**AIM OF THE TASK**
Extract precisely the lines of the entries below, from the first line through the line containing "- **Transparency**: Publishes".

........

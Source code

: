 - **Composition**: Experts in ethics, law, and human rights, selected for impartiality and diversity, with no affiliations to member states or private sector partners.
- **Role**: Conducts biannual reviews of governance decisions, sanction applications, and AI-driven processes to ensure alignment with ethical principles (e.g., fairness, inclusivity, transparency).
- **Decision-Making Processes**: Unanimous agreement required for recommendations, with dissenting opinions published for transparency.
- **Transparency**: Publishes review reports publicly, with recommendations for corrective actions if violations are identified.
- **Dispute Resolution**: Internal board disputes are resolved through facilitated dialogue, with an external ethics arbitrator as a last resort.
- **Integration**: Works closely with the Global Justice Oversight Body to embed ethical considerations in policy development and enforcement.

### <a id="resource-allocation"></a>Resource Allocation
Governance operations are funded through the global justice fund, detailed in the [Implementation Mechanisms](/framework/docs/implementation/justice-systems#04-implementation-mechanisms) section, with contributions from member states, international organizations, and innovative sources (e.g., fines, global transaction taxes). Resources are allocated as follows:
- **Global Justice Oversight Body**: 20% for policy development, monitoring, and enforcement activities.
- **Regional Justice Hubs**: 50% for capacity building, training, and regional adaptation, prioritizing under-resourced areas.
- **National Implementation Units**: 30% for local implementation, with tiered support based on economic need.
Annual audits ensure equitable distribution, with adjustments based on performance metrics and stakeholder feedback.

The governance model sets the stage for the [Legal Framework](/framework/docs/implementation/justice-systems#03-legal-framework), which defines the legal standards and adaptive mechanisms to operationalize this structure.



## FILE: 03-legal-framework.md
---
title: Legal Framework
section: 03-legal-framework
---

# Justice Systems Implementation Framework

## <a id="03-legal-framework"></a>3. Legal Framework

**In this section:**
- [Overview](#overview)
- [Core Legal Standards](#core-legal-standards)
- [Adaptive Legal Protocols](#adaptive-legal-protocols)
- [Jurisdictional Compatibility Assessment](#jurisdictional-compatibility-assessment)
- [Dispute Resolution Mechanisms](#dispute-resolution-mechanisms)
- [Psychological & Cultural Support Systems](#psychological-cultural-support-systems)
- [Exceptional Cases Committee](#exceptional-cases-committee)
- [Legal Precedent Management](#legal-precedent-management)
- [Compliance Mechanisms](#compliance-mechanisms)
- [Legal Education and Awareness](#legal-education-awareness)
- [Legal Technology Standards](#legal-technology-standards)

........

**TASK OUTPUT**
Source code

: - **Composition**: Experts in ethics, law, and human rights, selected for impartiality and diversity, with no affiliations to member states or private sector partners.
- **Role**: Conducts biannual reviews of governance decisions, sanction applications, and AI-driven processes to ensure alignment with ethical principles (e.g., fairness, inclusivity, transparency).
- **Decision-Making Processes**: Unanimous agreement required for recommendations, with dissenting opinions published for transparency.
- **Transparency**: Publishes review reports publicly, with recommendations for corrective actions if violations are identified.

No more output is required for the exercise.